Chiarito il mistero dei rolex regalo a Palazzo Chigi, è la solita “grillata”
Il testimone: “Lo riportai a Palazzo Chigi insieme all’avvocato e al senatore grillino”
Un numero imprecisato di Rolex e di “cronografi di altre marche, ma comunque costosi”, è tenuto nascosto da Matteo Renzi in una località imprecisata – chi dice nei sotteranei di palazzo Chigi, chi nella soffitta di Rignano sull’Arno, chi al sicuro in un caveau predisposto da Verdini – e, nonostante gli sforzi eroici del Fatto per ristabilire finalmente la verità dei fatti, continua a sfuggire alle ricerche e alle indagini dei più accreditati servizi segreti.
L’incredibile vicenda, al cui cospetto piazza Fontana e Ustica sono fiabe per ragazzi, tiene banco da settimane sul giornale di Marco Travaglio, per la delizia dei suoi avidi lettori e di tutti gli appassionati di misteri d’Italia. Ieri, a sorpresa, ha rivelato la sua identità il misterioso «pentito dei Rolex» che lo scorso 20 gennaio, spezzando un’imbarazzante omertà e a rischio della vita, aveva raccontato al Fatto «ulteriori dettagli sui fatti di Ryad».
Il nuovo, esilarante capitolo delle malefatte renziane si svolge infatti in Arabia Saudita, nel corso della visita ufficiale dello scorso novembre. Alla delegazione italiana vengono offerti in dono numerosi orologi, e fra la scorta del premier e alcuni funzionari del Cerimoniale scoppia un diverbio sull’assegnazione dei regali. L’indomani Ilva Sapora, il capo del Cerimoniale, «ha tentato di recuperare i regali – raccontava “il pentito dei Rolex” – ma non in maniera formale. Ha rifiutato di predisporre un documento per certificare la restituzione dei cronografi».
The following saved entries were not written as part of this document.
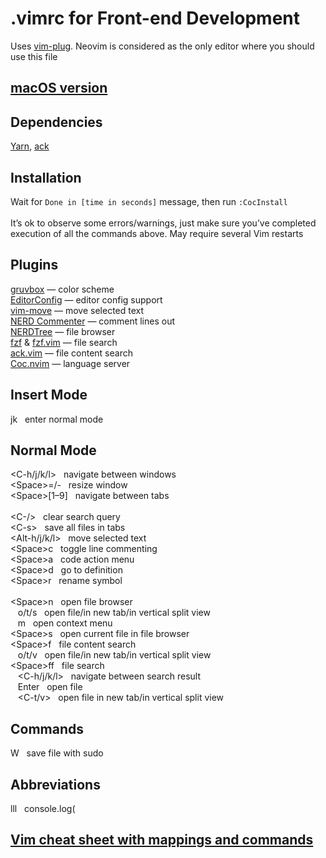 # .vimrc for Front-end Development
Uses [vim-plug](https://github.com/junegunn/vim-plug). Neovim is considered as the only editor where you should use this file

## [macOS version](https://github.com/looshch/.vimrc/tree/macos)

## Dependencies
[Yarn](https://yarnpkg.com/), [ack](https://beyondgrep.com/)

## Installation
Wait for `Done in [time in seconds]` message, then run `:CocInstall` \
\
It’s ok to observe some errors/warnings, just make sure you’ve completed execution of all the commands above. May
require several Vim restarts

## Plugins
[gruvbox](https://github.com/morhetz/gruvbox) — color scheme \
[EditorConfig](https://github.com/editorconfig/editorconfig-vim) — editor config support \
[vim-move](https://github.com/matze/vim-move) — move selected text \
[NERD Commenter](https://github.com/preservim/nerdcommenter) — comment lines out \
[NERDTree](https://github.com/preservim/nerdtree) — file browser \
[fzf](https://github.com/junegunn/fzf) & [fzf.vim](https://github.com/junegunn/fzf.vim) — file search \
[ack.vim](https://github.com/mileszs/ack.vim) — file content search \
[Coc.nvim](https://github.com/neoclide/coc.nvim) — language server

## Insert Mode
jk &nbsp; enter normal mode

## Normal Mode
\<C-h/j/k/l\> &nbsp; navigate between windows \
\<Space\>=/- &nbsp; resize window \
\<Space\>\[1–9] &nbsp; navigate between tabs \
\
\<C-/\> &nbsp; clear search query \
\<C-s\> &nbsp; save all files in tabs \
\<Alt-h/j/k/l\> &nbsp; move selected text \
\<Space\>c &nbsp; toggle line commenting \
\<Space\>a &nbsp; code action menu \
\<Space\>d &nbsp; go to definition \
\<Space\>r &nbsp; rename symbol \
\
\<Space\>n &nbsp; open file browser \
&nbsp;&nbsp; o/t/s &nbsp; open file/in new tab/in vertical split view \
&nbsp;&nbsp; m &nbsp; open context menu \
\<Space\>s &nbsp; open current file in file browser \
\<Space\>f &nbsp; file content search \
&nbsp;&nbsp; o/t/v &nbsp; open file/in new tab/in vertical split view \
\<Space\>ff &nbsp; file search \
&nbsp;&nbsp; \<C-h/j/k/l\> &nbsp; navigate between search result \
&nbsp;&nbsp; Enter &nbsp; open file \
&nbsp;&nbsp; \<C-t/v\> &nbsp; open file in new tab/in vertical split view

## Commands
W &nbsp; save file with sudo

## Abbreviations
lll &nbsp; console.log(

## [Vim cheat sheet with mappings and commands](https://docs.google.com/document/d/11iPRUc-0upxiVbDZnDmMhZxuTiiyPahBsCCReZBA2JQ)
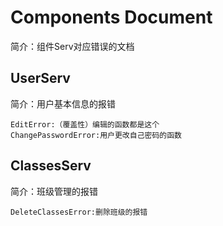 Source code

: # Components Document
简介：组件Serv对应错误的文档

## UserServ
简介：用户基本信息的报错

    EditError:（覆盖性）编辑的函数都是这个
    ChangePasswordError:用户更改自己密码的函数

## ClassesServ
简介：班级管理的报错

    DeleteClassesError:删除班级的报错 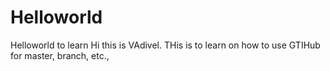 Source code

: # Helloworld
Helloworld to learn
Hi this is VAdivel. THis is to learn on how to use GTIHub for master, branch, etc.,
L’operazione recupero sembrerebbe però riuscita soltanto a metà, perché, assicurava il pentito, «ci sono molti Rolex ancora in giro». E Renzi che c’entra? Niente: «Il fiorentino non interviene», scriveva dieci giorni fa il Fatto. Ma siccome questi benedetti Rolex sono finiti almeno in parte a palazzo Chigi – lasciarli a Ryad, anche Travaglio sarà d’accordo, sarebbe stato maleducato – se ne dovrebbe dedurre che Renzi ne ha fatto incetta, e che da qualche parte c’è un forziere che li contiene. Ieri il “pentito dei Rolex” s’è presentato con nome e cognome: è Reda Hammad, egiziano con passaporto italiano, e dal 2001 lavora occasionalmente come interprete arabo per palazzo Chigi. Anche lui era a Ryad, e anche lui ha ricevuto un bel Rolex.
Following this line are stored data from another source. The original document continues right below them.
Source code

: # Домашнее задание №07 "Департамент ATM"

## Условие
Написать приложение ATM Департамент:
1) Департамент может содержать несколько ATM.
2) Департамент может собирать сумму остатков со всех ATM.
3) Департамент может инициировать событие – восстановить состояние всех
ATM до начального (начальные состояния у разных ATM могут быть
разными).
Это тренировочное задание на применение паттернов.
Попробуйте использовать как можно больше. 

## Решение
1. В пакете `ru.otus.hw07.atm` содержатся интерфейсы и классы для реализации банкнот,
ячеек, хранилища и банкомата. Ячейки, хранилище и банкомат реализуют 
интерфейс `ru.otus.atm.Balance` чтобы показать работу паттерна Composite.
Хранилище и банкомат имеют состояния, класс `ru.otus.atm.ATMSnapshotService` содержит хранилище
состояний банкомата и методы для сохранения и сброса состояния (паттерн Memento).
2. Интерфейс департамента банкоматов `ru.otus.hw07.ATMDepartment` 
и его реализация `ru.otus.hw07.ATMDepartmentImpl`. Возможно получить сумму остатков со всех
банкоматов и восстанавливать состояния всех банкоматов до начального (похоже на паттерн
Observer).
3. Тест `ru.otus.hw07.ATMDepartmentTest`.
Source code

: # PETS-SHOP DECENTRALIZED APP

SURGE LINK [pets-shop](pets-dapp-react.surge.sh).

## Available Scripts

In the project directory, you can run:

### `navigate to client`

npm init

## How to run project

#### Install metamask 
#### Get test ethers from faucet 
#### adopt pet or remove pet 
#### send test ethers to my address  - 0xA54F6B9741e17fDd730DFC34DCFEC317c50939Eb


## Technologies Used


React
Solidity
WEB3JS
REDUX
Quando il capo del Cerimoniale gli ha chiesto, dopo lo sgradevole parapiglia della sera prima, di consegnargli il prezioso cronografo, l’astuto Hammad ha subito sentito puzza d’imbroglio e, racconta, «ho proposto di darmi una richiesta scritta e una ricevuta a consegna avvenuta, per proteggermi». Da che cosa volesse proteggersi il timoroso Hammad non è chiaro: la proposta però viene respinta e l’interprete rientra a Roma con il suo bell’orologio. Qualche giorno dopo scrive un’email alla Sapora riproponendole la consegna dell’ostaggio, e riceve in cambio la telefonata di un funzionario che gli annuncia, minaccioso, che non avrebbe più ricevuto incarichi da palazzo Chigi. Il regime, si sa, è spietato. E siccome l’affare s’ingrossa, il coraggioso Hammad decide di metterlo in mano all’avvocato. Passano le feste, e l’avvocato scrive una «lettera raccomandata» al Diprus, l’ufficio che gestisce i regali di Stato.
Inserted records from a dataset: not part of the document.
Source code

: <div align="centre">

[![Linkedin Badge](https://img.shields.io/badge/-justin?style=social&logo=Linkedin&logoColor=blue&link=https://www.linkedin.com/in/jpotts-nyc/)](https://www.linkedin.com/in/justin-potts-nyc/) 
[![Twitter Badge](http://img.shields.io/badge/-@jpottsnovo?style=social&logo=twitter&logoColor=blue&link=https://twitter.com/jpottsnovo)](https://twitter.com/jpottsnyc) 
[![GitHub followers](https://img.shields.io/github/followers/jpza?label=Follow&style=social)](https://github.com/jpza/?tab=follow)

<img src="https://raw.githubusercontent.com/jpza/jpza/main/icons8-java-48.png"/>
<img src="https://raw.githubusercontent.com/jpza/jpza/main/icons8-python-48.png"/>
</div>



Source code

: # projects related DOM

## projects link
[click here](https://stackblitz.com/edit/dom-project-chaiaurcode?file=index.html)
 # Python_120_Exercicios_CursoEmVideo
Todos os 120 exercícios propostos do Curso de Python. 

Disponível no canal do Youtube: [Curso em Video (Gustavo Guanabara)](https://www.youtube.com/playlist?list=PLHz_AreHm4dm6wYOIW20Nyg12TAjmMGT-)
Alle lettere raccomandate neppure il governo riesce a resistere, e l’intrepido Hammad viene infine ricevuto negli uffici della presidenza del Consiglio, dove mercoledì 27 gennaio, non prima di aver scattato alcune istantanee scrupolosamente pubblicate ieri dal Fatto, consegna infine il suo fantastico Rolex. Non sappiamo se Renzi se n’è già impossessato, ma sappiamo che l’eroico Hammad non è andato da solo al Diprus: con lui c’erano l’avvocato autore della micidiale «lettera raccomandata» nonché un nuovo, inaspettato protagonista della vicenda: il senatore Nicola Morra del Movimento 5 stelle. E così il mistero si chiarisce: pensavamo ad un intrigo internazionale, ad un traffico di oggetti preziosi, ad una grave violazione etica e invece è la solita grillata.